> WORK REQUEST
From the data underneath, reproduce exactly the stretch that begins at the line with "保存して, コンパイル & 実行する." and ends after the line with "チーム開発でGitHubを用いる際のイメージ。".

DATA LISTING Start Marker

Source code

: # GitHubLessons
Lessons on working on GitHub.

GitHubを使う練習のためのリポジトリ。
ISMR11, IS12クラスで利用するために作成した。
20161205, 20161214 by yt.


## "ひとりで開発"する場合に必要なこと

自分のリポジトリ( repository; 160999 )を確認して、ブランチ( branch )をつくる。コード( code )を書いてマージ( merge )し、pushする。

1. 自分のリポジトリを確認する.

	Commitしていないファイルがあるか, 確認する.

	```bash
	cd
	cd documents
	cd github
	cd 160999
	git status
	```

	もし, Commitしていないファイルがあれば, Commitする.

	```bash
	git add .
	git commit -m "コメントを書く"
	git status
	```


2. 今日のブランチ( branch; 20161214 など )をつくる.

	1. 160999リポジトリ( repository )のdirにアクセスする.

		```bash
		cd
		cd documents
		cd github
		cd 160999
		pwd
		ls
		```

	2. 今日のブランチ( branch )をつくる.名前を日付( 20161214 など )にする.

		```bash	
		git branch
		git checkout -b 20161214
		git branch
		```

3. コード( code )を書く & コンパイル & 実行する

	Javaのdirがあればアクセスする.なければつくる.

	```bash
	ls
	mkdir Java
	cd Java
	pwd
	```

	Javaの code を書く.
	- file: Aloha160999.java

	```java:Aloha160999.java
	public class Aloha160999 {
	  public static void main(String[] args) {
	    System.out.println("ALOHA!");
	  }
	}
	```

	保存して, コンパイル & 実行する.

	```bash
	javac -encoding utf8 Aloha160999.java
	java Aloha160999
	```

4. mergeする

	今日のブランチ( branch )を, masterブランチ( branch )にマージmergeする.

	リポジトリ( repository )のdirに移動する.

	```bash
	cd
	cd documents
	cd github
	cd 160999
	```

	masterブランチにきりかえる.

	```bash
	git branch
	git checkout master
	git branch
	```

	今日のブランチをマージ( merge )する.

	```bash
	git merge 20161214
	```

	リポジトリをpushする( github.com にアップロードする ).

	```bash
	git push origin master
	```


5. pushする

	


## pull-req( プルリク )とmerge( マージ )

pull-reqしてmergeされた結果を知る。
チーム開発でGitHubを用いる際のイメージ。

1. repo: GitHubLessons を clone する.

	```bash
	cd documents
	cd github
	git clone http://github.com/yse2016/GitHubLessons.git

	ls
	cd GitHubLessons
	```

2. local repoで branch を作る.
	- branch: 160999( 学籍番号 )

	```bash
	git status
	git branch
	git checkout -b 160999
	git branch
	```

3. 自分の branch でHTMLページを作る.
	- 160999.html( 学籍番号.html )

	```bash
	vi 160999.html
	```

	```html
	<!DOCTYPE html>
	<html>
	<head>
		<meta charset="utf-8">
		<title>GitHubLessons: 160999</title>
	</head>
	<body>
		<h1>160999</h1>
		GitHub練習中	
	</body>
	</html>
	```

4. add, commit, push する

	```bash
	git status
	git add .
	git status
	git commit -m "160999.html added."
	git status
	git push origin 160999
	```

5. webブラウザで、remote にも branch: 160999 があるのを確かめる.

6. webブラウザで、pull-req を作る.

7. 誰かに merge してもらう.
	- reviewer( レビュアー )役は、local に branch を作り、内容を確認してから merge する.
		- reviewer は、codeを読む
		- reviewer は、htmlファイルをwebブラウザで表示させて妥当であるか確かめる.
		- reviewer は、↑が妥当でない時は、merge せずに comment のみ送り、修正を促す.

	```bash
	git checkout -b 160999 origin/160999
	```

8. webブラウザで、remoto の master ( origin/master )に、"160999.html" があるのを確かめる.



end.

DATA LISTING End Marker
DATA LISTING Start Marker

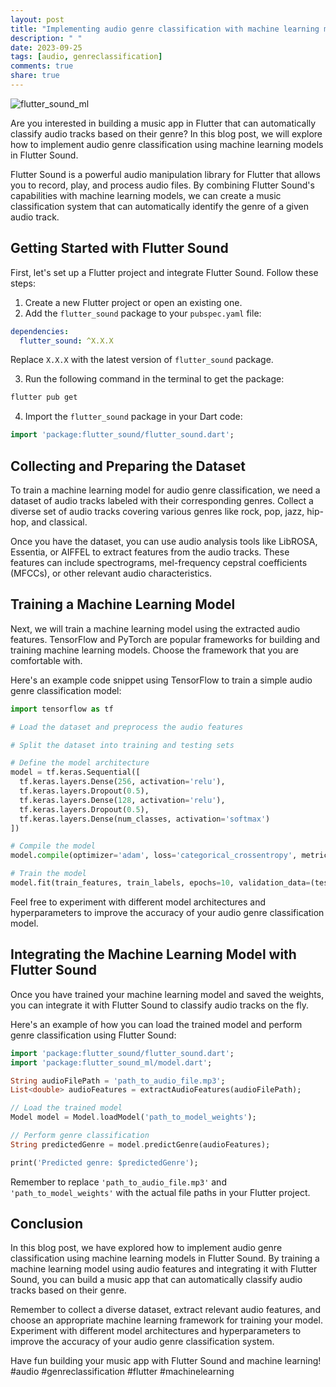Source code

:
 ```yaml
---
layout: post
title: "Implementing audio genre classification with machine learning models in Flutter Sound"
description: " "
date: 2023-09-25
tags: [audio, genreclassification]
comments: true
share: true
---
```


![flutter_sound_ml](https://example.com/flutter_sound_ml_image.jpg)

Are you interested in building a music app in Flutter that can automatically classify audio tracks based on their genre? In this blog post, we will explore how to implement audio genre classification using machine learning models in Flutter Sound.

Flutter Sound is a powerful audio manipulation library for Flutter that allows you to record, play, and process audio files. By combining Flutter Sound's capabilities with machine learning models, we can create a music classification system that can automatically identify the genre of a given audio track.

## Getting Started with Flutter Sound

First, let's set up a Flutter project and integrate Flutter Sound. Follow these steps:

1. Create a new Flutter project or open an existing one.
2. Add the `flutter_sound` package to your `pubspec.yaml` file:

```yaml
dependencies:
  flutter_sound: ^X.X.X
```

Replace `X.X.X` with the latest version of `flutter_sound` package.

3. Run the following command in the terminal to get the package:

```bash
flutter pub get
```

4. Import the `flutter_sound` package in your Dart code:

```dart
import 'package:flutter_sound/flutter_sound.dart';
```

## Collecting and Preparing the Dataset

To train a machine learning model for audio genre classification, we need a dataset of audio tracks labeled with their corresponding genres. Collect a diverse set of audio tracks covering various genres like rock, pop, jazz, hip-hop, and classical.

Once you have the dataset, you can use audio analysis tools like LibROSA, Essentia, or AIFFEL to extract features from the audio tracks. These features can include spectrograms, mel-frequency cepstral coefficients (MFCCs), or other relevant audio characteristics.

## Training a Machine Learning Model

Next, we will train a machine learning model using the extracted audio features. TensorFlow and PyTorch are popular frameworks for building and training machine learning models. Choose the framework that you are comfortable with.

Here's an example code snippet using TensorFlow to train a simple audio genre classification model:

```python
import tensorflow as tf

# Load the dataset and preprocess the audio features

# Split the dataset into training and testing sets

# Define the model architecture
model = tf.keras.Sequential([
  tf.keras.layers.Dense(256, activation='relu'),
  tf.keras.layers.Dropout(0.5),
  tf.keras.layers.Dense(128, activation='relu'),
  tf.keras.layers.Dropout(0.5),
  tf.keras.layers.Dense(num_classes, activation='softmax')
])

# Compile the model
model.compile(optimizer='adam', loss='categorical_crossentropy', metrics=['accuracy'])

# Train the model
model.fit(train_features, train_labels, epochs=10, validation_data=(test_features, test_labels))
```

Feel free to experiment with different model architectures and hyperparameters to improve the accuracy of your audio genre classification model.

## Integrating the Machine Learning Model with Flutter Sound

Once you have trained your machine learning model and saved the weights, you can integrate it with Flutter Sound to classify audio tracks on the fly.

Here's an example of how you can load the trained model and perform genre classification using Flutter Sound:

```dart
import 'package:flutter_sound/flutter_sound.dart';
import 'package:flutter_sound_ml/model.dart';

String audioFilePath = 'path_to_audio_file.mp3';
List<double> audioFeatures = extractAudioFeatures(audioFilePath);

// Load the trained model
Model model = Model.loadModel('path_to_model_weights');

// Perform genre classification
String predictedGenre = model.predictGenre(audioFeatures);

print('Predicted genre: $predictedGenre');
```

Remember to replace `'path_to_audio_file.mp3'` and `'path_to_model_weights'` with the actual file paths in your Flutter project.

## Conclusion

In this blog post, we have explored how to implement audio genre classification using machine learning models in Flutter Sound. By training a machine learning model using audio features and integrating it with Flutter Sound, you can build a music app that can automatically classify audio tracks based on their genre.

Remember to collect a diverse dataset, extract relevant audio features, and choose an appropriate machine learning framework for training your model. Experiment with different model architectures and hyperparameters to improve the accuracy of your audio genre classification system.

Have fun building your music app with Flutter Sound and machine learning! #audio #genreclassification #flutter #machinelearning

DATA LISTING End Marker

> EXERCISE OUTPUT
	保存して, コンパイル & 実行する.

	```bash
	javac -encoding utf8 Aloha160999.java
	java Aloha160999
	```

4. mergeする

	今日のブランチ( branch )を, masterブランチ( branch )にマージmergeする.

	リポジトリ( repository )のdirに移動する.

	```bash
	cd
	cd documents
	cd github
	cd 160999
	```

	masterブランチにきりかえる.

	```bash
	git branch
	git checkout master
	git branch
	```

	今日のブランチをマージ( merge )する.

	```bash
	git merge 20161214
	```

	リポジトリをpushする( github.com にアップロードする ).

	```bash
	git push origin master
	```


5. pushする

	


## pull-req( プルリク )とmerge( マージ )

pull-reqしてmergeされた結果を知る。
チーム開発でGitHubを用いる際のイメージ。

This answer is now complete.